(Data supplied Opens)

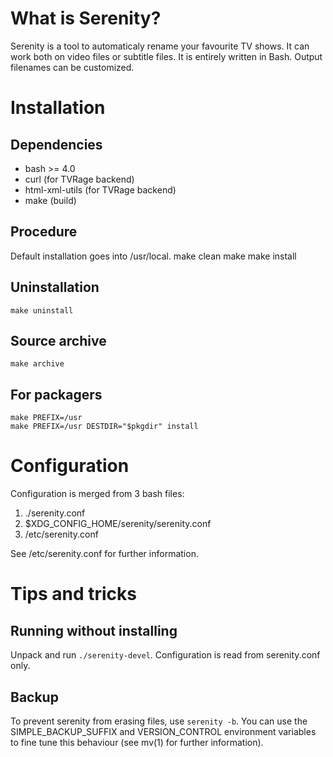 What is Serenity?
=================
Serenity is a tool to automaticaly rename your favourite TV shows.
It can work both on video files or subtitle files.
It is entirely written in Bash. Output filenames can be customized.

Installation
============
Dependencies
------------
- bash >= 4.0
- curl (for TVRage backend)
- html-xml-utils (for TVRage backend)
- make (build)

Procedure
---------
Default installation goes into /usr/local.
    make clean
    make
    make install

Uninstallation
--------------
    make uninstall

Source archive
--------------
    make archive

For packagers
-------------
    make PREFIX=/usr
    make PREFIX=/usr DESTDIR="$pkgdir" install

Configuration
=============
Configuration is merged from 3 bash files:

1.  ./serenity.conf
2.  $XDG_CONFIG_HOME/serenity/serenity.conf
3.  /etc/serenity.conf

See /etc/serenity.conf for further information.

Tips and tricks
===============
Running without installing
--------------------------
Unpack and run `./serenity-devel`. Configuration is read from serenity.conf only.

Backup
------
To prevent serenity from erasing files, use `serenity -b`. You can use the SIMPLE_BACKUP_SUFFIX and VERSION_CONTROL environment variables to fine tune this behaviour (see mv(1) for further information).
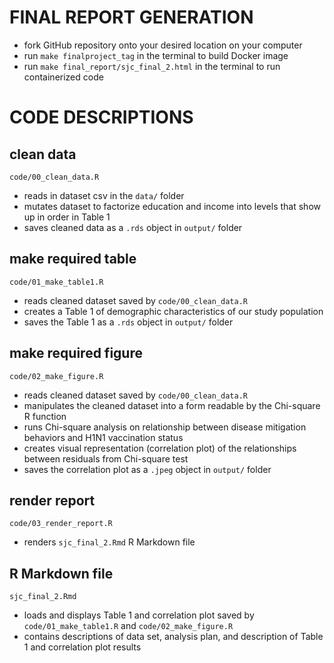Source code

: # FINAL REPORT GENERATION

- fork GitHub repository onto your desired location on your computer
- run `make finalproject_tag` in the terminal to build Docker image
- run `make final_report/sjc_final_2.html` in the terminal to run containerized code

# CODE DESCRIPTIONS

## clean data
`code/00_clean_data.R`
- reads in dataset csv in the `data/` folder
- mutates dataset to factorize education and income into levels that show up in order in Table 1
- saves cleaned data as a `.rds` object in `output/` folder

## make required table
`code/01_make_table1.R` 
- reads cleaned dataset saved by `code/00_clean_data.R`
- creates a Table 1 of demographic characteristics of our study population
- saves the Table 1 as a `.rds` object in `output/` folder

## make required figure
`code/02_make_figure.R`
- reads cleaned dataset saved by `code/00_clean_data.R`
- manipulates the cleaned dataset into a form readable by the Chi-square R function
- runs Chi-square analysis on relationship between disease mitigation behaviors and H1N1 vaccination status
- creates visual representation (correlation plot) of the relationships between residuals from Chi-square test
- saves the correlation plot as a `.jpeg` object in `output/` folder

## render report
`code/03_render_report.R`
- renders `sjc_final_2.Rmd` R Markdown file

## R Markdown file
`sjc_final_2.Rmd`
- loads and displays Table 1 and correlation plot saved by `code/01_make_table1.R` and `code/02_make_figure.R`
- contains descriptions of data set, analysis plan, and description of Table 1 and correlation plot results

(Data supplied Closes)

* Instructions to follow *
Some lines in the material contain "dataset". Show all of them.

* Output of the exercise *
- reads in dataset csv in the `data/` folder
- mutates dataset to factorize education and income into levels that show up in order in Table 1
- reads cleaned dataset saved by `code/00_clean_data.R`
- reads cleaned dataset saved by `code/00_clean_data.R`
- manipulates the cleaned dataset into a form readable by the Chi-square R function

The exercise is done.